The Credit Agreement provided for a term loan in the amount of $15,000 maturing in March 2019.

The Credit Agreement also provided for a revolving loan commitment in the aggregate amount of up to $3,000. The outstanding principal amount of the revolving loan is due and payable in March 2019. As of September 30, 2017 and December 31, 2016, $0 was outstanding and $5,000 was available for borrowing under the revolver. Additionally, the Credit Agreement provided for a $10,000 uncommitted incremental term loan facility to support permitted acquisitions.

In March 2017, we amended our Credit Agreement with Wells Fargo Bank, N.A to, among other things, obtain an additional term loan in the amount of $5,000. In the first quarter of 2017, we used the proceeds of the additional term loan to repay a portion of all amounts outstanding under the secured subordinated note we issued in connection with the Mangrove acquisition.

Amended and Restated Credit Agreement

In May 2017, we entered into an amended and restated credit agreement (the “Restated Credit Agreement”) with Wells Fargo Bank, N. A., as administrative agent, and the lenders that are parties thereto, amending and restating the terms of the Credit Agreement dated as of March 2014, as amended.
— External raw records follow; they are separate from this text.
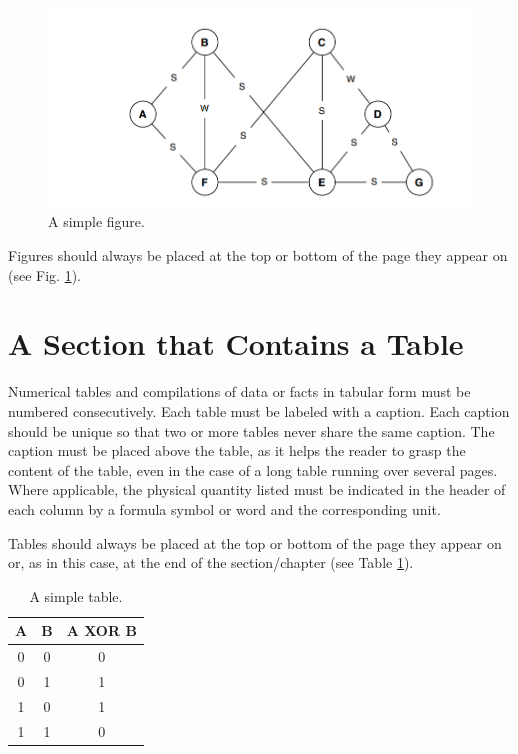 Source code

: \begin{figure}[t]
\includegraphics[width=15cm]{figures/figure1.png}
\caption{A simple figure.}
\label{fig:graph}
\end{figure}

Figures should always be placed at the top or bottom of the page they appear on (see Fig. \ref{fig:graph}).

\section{A Section that Contains a Table}

Numerical tables and compilations of data or facts in tabular form must be numbered consecutively. Each table must be labeled with a caption. Each caption should be unique so that two or more tables never share the same caption. The caption must be placed above the table, as it helps the reader to grasp the content of the table, even in the case of a long table running over several pages. Where applicable, the physical quantity listed must be indicated in the header of each column by a formula symbol or word and the corresponding unit.

Tables should always be placed at the top or bottom of the page they appear on or, as in this case, at the end of the section/chapter (see Table \ref{tab:xor}).

\begin{table}[ht!]
\center
\caption{A simple table.}
\begin{tabular}{cc|c}
A & B & A XOR B\\
\hline
0 & 0 & 0\\
0 & 1 & 1\\
1 & 0 & 1\\
1 & 1 & 0\\
\end{tabular}
\label{tab:xor}
\end{table} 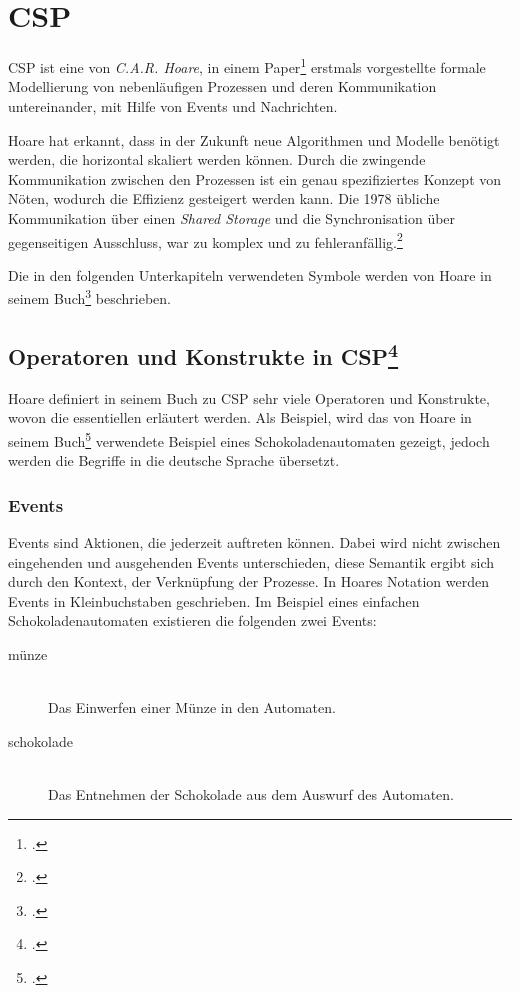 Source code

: \section{\acl{CSP}}
\acf{CSP} ist eine von \textit{C.A.R. Hoare}, in einem Paper\footcite{CSP} erstmals vorgestellte formale Modellierung von nebenläufigen Prozessen und deren Kommunikation untereinander, mit Hilfe von Events und Nachrichten.

Hoare hat erkannt, dass in der Zukunft neue Algorithmen und Modelle benötigt werden, die horizontal skaliert werden können. Durch die zwingende Kommunikation zwischen den Prozessen ist ein genau spezifiziertes Konzept von Nöten, wodurch die Effizienz gesteigert werden kann. Die 1978 übliche Kommunikation über einen \textit{Shared Storage} und die Synchronisation über gegenseitigen Ausschluss, war zu komplex und zu fehleranfällig.\footcite[Introduction]{CSP}

Die in den folgenden Unterkapiteln verwendeten Symbole werden von Hoare in seinem Buch\footcite[Glossary of Symbols]{CSPBOOK} beschrieben.

\subsection[Operatoren und Konstrukte in \acs{CSP}]{Operatoren und Konstrukte in \acs{CSP}\footcite[Siehe][Kap. 1.1]{CSPBOOK}}

Hoare definiert in seinem Buch zu \ac{CSP} sehr viele Operatoren und Konstrukte, wovon die essentiellen  erläutert werden. Als Beispiel, wird das von Hoare in seinem Buch\footcite{CSPBOOK} verwendete Beispiel eines Schokoladenautomaten gezeigt, jedoch werden die Begriffe in die deutsche Sprache übersetzt.

\subsubsection{Events}
Events sind Aktionen, die jederzeit auftreten können. Dabei wird nicht zwischen eingehenden und ausgehenden Events unterschieden, diese Semantik ergibt sich durch den Kontext, der Verknüpfung der Prozesse. In Hoares Notation werden Events in Kleinbuchstaben geschrieben.
Im Beispiel eines einfachen Schokoladenautomaten existieren die folgenden zwei Events:

\begin{description}
\item[münze]\hfill \\
Das Einwerfen einer Münze in den Automaten.
\item[schokolade]\hfill \\
Das Entnehmen der Schokolade aus dem Auswurf des Automaten.
\end{description}

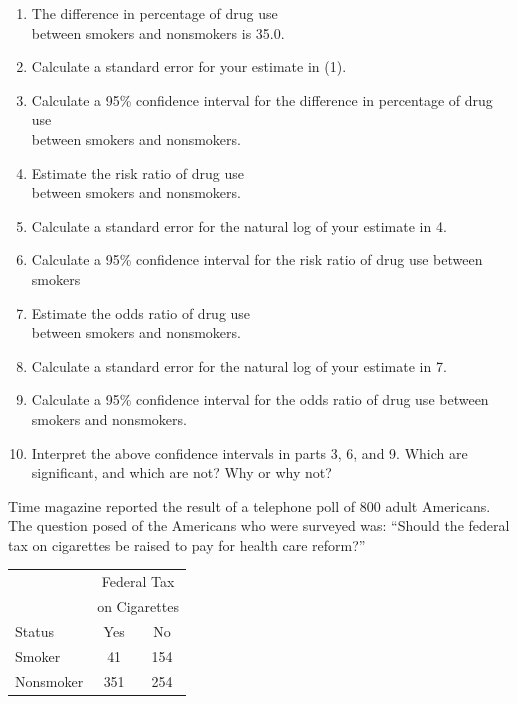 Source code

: \documentclass[11pt, chapterprefix=true]{scrbook}\usepackage[]{graphicx}\usepackage[]{color}
\begin{document}
\begin{exercises}
\begin{solution}
\begin{enumerate}
\item The difference in percentage of  drug  use \\ between smokers and nonsmokers is 35.0.
\item Calculate a standard error for your estimate in (1).
\item Calculate a 95\% confidence interval for the difference in percentage of drug use \\ between smokers and nonsmokers.
\item Estimate the risk ratio of drug use \\ between smokers and nonsmokers.
\item Calculate a standard error for the natural log of your estimate in 4.
\item Calculate a 95\% confidence interval for the risk ratio of drug use between smokers
\item Estimate the odds ratio of drug use \\ between smokers and nonsmokers.
\item Calculate a standard error for the natural log of your estimate in 7.
\item Calculate a 95\% confidence interval for the odds ratio of drug use between smokers and nonsmokers.
\item Interpret the above confidence intervals in parts 3, 6, and 9. Which are significant, and which are not? Why or why not?
\end{enumerate}

  \end{solution}

  \begin{exercise} %

Time magazine reported the result of a telephone poll of 800 adult Americans. The question posed of the Americans who were surveyed was: ``Should the federal tax on cigarettes be raised to pay for health care reform?''

\begin{table}[ht]
\centering
\begin{tabular}{@{} lcc @{}} \hline
 & \multicolumn{2}{c}{Federal Tax} \\
  & \multicolumn{2}{c}{on Cigarettes} \\
Status & Yes & No \\ \hline
Smoker & 41 & 154 \\
Nonsmoker & 351 & 254 \\ \hline
\end{tabular}
\end{table}


\end{exercise}
\end{exercises}
\end{document}
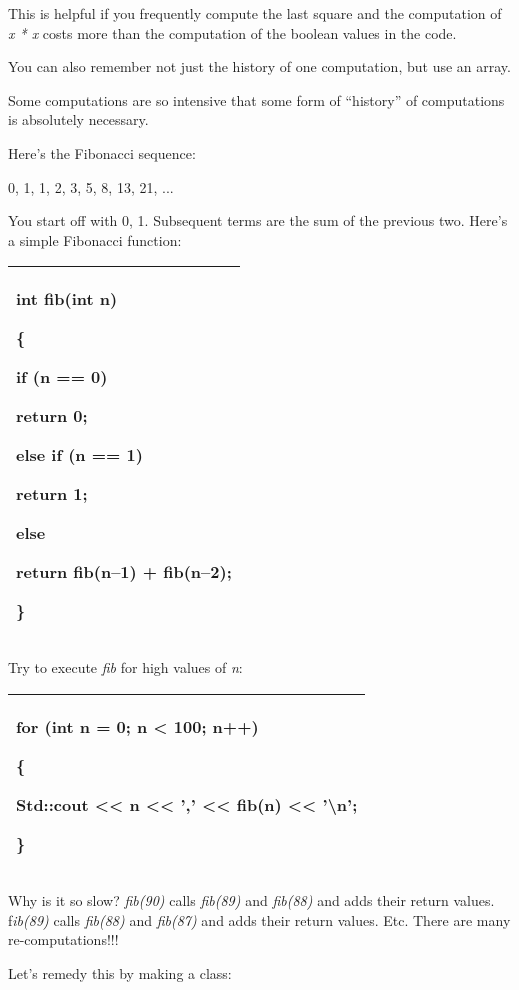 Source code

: \documentclass[
]{article}
\begin{document}
This is helpful if you frequently compute the last square and the
computation of \emph{x * x} costs more than the computation of the
boolean values in the code.

You can also remember not just the history of one computation, but use
an array.

Some computations are so intensive that some form of ``history'' of
computations is absolutely necessary.

Here's the Fibonacci sequence:

0, 1, 1, 2, 3, 5, 8, 13, 21, ...

You start off with 0, 1. Subsequent terms are the sum of the previous
two. Here's a simple Fibonacci function:

\begin{longtable}[]{@{}l@{}}
\toprule
\endhead
\begin{minipage}[t]{0.97\columnwidth}\raggedright
int fib(int n)

\{

if (n == 0)

return 0;

else if (n == 1)

return 1;

else

return fib(n--1) + fib(n--2);

\}\strut
\end{minipage}\tabularnewline
\bottomrule
\end{longtable}

Try to execute \emph{fib} for high values of \emph{n}:

\begin{longtable}[]{@{}l@{}}
\toprule
\endhead
\begin{minipage}[t]{0.97\columnwidth}\raggedright
for (int n = 0; n \textless{} 100; n++)

\{

Std::cout \textless\textless{} n \textless\textless{} ','
\textless\textless{} fib(n) \textless\textless{} '\textbackslash n';

\}\strut
\end{minipage}\tabularnewline
\bottomrule
\end{longtable}

Why is it so slow? \emph{fib(90)} calls \emph{fib(89)} and
\emph{fib(88)} and adds their return values. f\emph{ib(89) }calls
\emph{fib(88)} and \emph{fib(87)} and adds their return values. Etc.
There are many re-computations!!!

Let's remedy this by making a class:
\end{document}
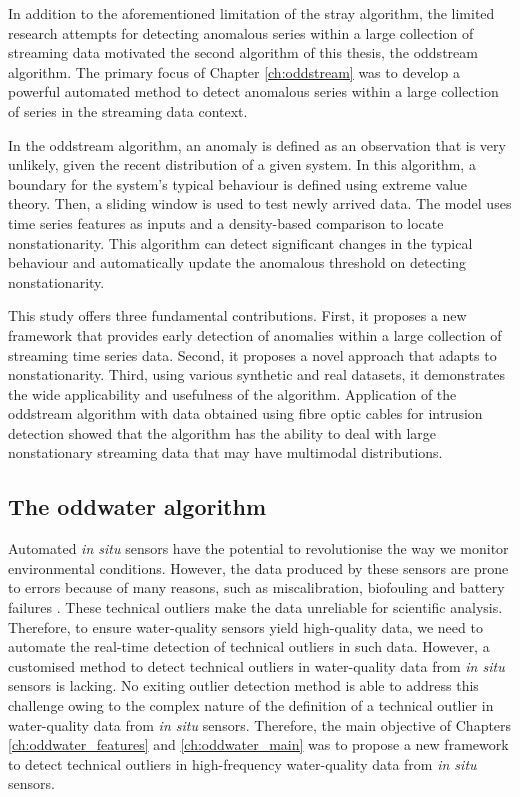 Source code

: \documentclass{monashthesis}
\theoremstyle{definition}
\theoremstyle{definition}
\theoremstyle{definition}
\theoremstyle{remark}
\begin{document}
In addition to the aforementioned limitation of the stray algorithm, the limited research attempts for detecting anomalous series within a large collection of streaming data motivated the second algorithm of this thesis, the oddstream algorithm. The primary focus of Chapter \ref{ch:oddstream} was to develop a powerful automated method to detect anomalous series within a large collection of series in the streaming data context.

In the oddstream algorithm, an anomaly is defined as an observation that is very unlikely, given the recent distribution of a given system. In this algorithm, a boundary for the system's typical behaviour is defined using extreme value theory. Then, a sliding window is used to test newly arrived data. The model uses time series features as inputs and a density-based comparison to locate nonstationarity. This algorithm can detect significant changes in the typical behaviour and automatically update the anomalous threshold on detecting nonstationarity.

This study offers three fundamental contributions. First, it proposes a new framework that provides early detection of anomalies within a large collection of streaming time series data. Second, it proposes a novel approach that adapts to nonstationarity. Third, using various synthetic and real datasets, it demonstrates the wide applicability and usefulness of the algorithm. Application of the oddstream algorithm with data obtained using fibre optic cables for intrusion detection showed that the algorithm has the ability to deal with large nonstationary streaming data that may have multimodal distributions.

\hypertarget{the-oddwater-algorithm}{%
\subsection{The oddwater algorithm}\label{the-oddwater-algorithm}}

Automated \emph{in situ} sensors have the potential to revolutionise the way we monitor environmental conditions. However, the data produced by these sensors are prone to errors because of many reasons, such as miscalibration, biofouling and battery failures \autocite{horsburgh2015open}. These technical outliers make the data unreliable for scientific analysis. Therefore, to ensure water-quality sensors yield high-quality data, we need to automate the real-time detection of technical outliers in such data. However, a customised method to detect technical outliers in water-quality data from \emph{in situ} sensors is lacking. No exiting outlier detection method is able to address this challenge owing to the complex nature of the definition of a technical outlier in water-quality data from \emph{in situ} sensors. Therefore, the main objective of Chapters \ref{ch:oddwater_features} and
\ref{ch:oddwater_main} was to propose a new framework to detect technical outliers in high-frequency water-quality data from \emph{in situ} sensors.
\end{document}

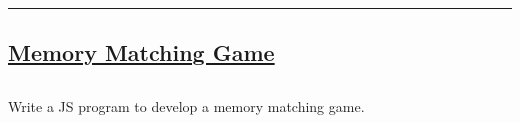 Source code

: \documentclass[12pt,letterpaper]{article}
\begin{document}
\hrule
\newpage

\subsection*{\underline{\textbf{Memory Matching Game}}}
\subsection*{}
\begin{flushleft}
    Write a JS program to develop a memory matching game.
\end{flushleft}

\subsection*{}
\subsubsection*{}
\begin{flushleft}

\end{flushleft}

\subsubsection*{{}}
\begin{flushleft}
    
\end{flushleft}

\subsubsection*{{}}
\begin{flushleft}
    
\end{flushleft}

\newpage
\end{document}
The Restated Credit Agreement provides for an increase in the aggregate principal amount of total commitments from approximately $32,714 to $75,000. This increase includes an additional term loan commitment of approximately $40,286 and an additional revolver commitment of $2,000.  The term loan consists of a $35,000 “First Out Loan Obligation” funded by Wells Fargo as administrative agent, and a $35,000 “Last Out Loan Obligation” funded by Wells Fargo’s syndicate partner, Goldman Sachs.

The Restated Credit Agreement amends the applicable margin rates for determining the interest rate payable on outstanding First Out and Last Out loan obligations as follows:

Leverage Ratio
 
First Out Base
Rate Margin
 
First Out LIBOR
Rate Margin
 
Last Out Base
Rate Margin
 
Last Out LIBOR
Rate Margin
< 3.25:1
 
2.00 Percentage Points
 
3.00 Percentage Points
 
7.00 Percentage Points
 
8.00 Percentage Points
> 3.25:1
 
2.50 Percentage Points
 
3.50 Percentage Points
 
7.50 Percentage Points
 
8.50 Percentage Points

The outstanding principal amount of the term loan is payable in equal installments of $875 beginning on September 30, 2017 and the last day of each fiscal quarter thereafter. The outstanding principal balance and all accrued and unpaid interest on the term loan is due on May 25, 2022.

The Restated Credit Agreement also:

·                  amends our leverage ratio covenant to increase the maximum ratio to 5.75:1 at June 30, 2017, stepping down to 3.25:1 at June 30, 2020 and each quarter-end thereafter;

·                  amends our fixed charge coverage ratio to be not less than 1.35:1 at June 30, 2017 and September 30, 2017, not less than 1.45:1 at December 31, 2017, and not less than 1.50:1 beginning with the quarter ending March 31, 2018 and each quarter-end thereafter; and

·                  adds a Trailing Twelve Months (“TTM”) recurring revenue covenant, requiring software-as-a-service, hardware-as-a-service and cloud subscription and maintenance support revenues to be at least $41,000 at June 30, 2017 and stepping up to $60,500 at June 30, 2022 and each quarter-end thereafter.

As of September 30, 2017, we were in compliance with all covenants and all payments remain current. We expect to be in compliance or be able to obtain compliance through debt repayments with available cash on hand or cash we expect to generate from the ordinary course of operations over the next twelve months.